Se cuenta que este Cristo fue tallado por Luján en dependencias del templo catedralicio y en el mismo intentó realizar el eterno ideal en el arte, superar la ocasión con la serenidad, dominar en calma suprema el tumulto sensible y dionisíaco. Si duda alguna, este Cristo, que se nos presenta de forma cerrada, con el fornido cuerpo abandonado definitivamente a una espléndida inercia, honra sobremanera a su autor.  La Dolorosa estuvo en la capilla privada del Deán Toledo hasta que en 1908 fue trasladada a la Catedral, una imagen a la que siempre se le tuvo enorme devoción y que destaca por la complicada riqueza de planos quebrados que señalan su rostro, así como por el manierismo de los pliegues inferiores de la túnica; se cuenta que a Luján Pérez le sirvió de modelo para esta talla el rostro cuajado de dolor de la pequeña huérfana Josefa María Marrero. Tampoco se nos puede olvidar que los tronos en los que procesionan ambas imágenes son obras de dos grandes artistas grancanarios; el del Cristo fue tallado y barnizado por Carlos Luis Monzón Grondona en 1946 y el de la Dolorosa se debe al escultor Juan Jaén que lo realizó en 1943 en madera tallada y barnizada de oscuro. Del patronato de ambas imágenes se han ocupado de siempre de forma generosa y con hondo sentido de la tradición y las devociones isleñas las familias Saavedra y Manrique de Lara respectivamente.
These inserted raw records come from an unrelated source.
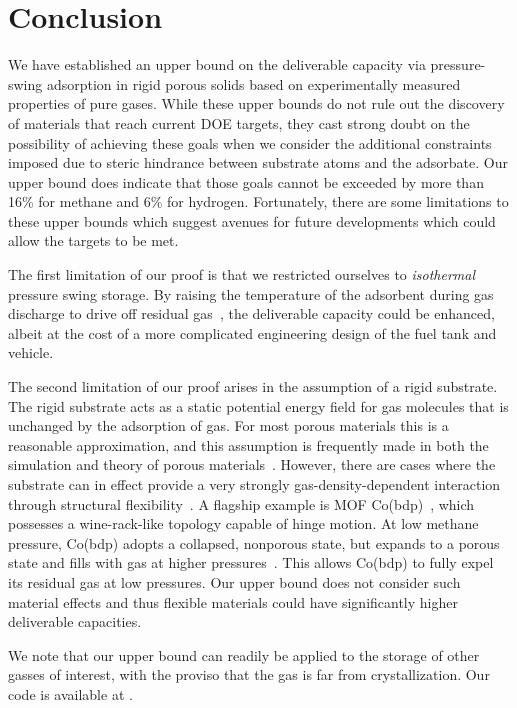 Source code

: \section{Conclusion}
We have established an upper bound on the deliverable capacity via pressure-swing adsorption in rigid porous solids based on experimentally measured properties of pure gases. While these upper bounds do not rule out the discovery of materials that reach current DOE targets, they cast strong doubt on the possibility of achieving these goals when we consider the additional constraints imposed due to steric hindrance between substrate atoms and the adsorbate. Our upper bound does indicate that those goals cannot be exceeded by more than 16\% for methane and 6\% for hydrogen. Fortunately, there are some limitations to these upper bounds which suggest avenues for future developments which could allow the targets to be met.

The first limitation of our proof is that we restricted ourselves to \emph{isothermal} pressure swing storage. By raising the temperature of the adsorbent during gas discharge to drive off residual gas~\cite{gomez2014exploring}, the deliverable capacity could be enhanced, albeit at the cost of a more complicated engineering design of the fuel tank and vehicle.

The second limitation of our proof arises in the assumption of a rigid substrate. The rigid substrate acts as a static potential energy field for gas molecules that is unchanged by the adsorption of gas.
For most porous materials this is a reasonable approximation, and this assumption is frequently made in both the simulation and theory of porous materials~\cite{witman2017influence}. However, there are cases where the substrate can in effect provide a very strongly gas-density-dependent interaction through structural flexibility~\cite{schneemann2014flexible}. A flagship example is MOF Co(bdp)~\cite{choi2008broadly}, which possesses a wine-rack-like topology capable of hinge motion. At low methane pressure, Co(bdp) adopts a collapsed, nonporous state, but expands to a porous state and fills with gas at higher pressures~\cite{mason2015methane}. This allows Co(bdp) to fully expel its residual gas at low pressures.
Our upper bound does not consider such material effects and thus flexible materials could have significantly higher deliverable capacities.

We note that our upper bound can readily be applied to the storage of other gasses of interest, with the proviso that the gas is far from crystallization. Our code is available at .
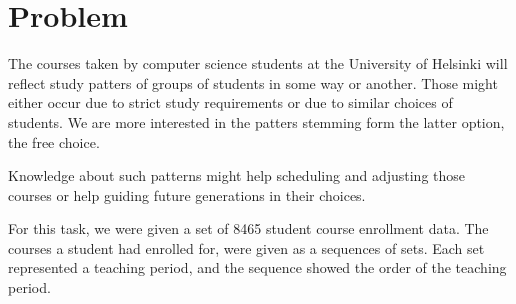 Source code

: \section{Problem}

The courses taken by computer science students at the University of Helsinki will reflect study patters of groups of students in some way or another.
Those might either occur due to strict study requirements or due to similar choices of students. We are more interested in the patters stemming form the latter option, the free choice.

Knowledge about such patterns might help scheduling and adjusting those courses or help guiding future generations in their choices.

For this task, we were given a set of 8465 student course enrollment data. The courses a student had enrolled for, were given as a sequences of sets. Each set represented a teaching period, and the sequence showed the order of the teaching period.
Mañana de Viernes Santo grancanario, veguetera expresión para añorar soleadas y limpias mañanas colmadas de mantillas blancas, que se erigen como auténtica bandera del alma de esta ciudad ante el paso de la Dolorosa catedralicia ante la que cada cual desde un silencio respetuoso en el requiebro de sus mas vivas emociones parece gritarla a cada esquina ¡guapa!, ¡guapa y mas que guapa!, y enarbolar ante ella esa mantilla que todos tienen ya por enseña isleña y yo por espejo en el que se reflejan todos mis recuerdos.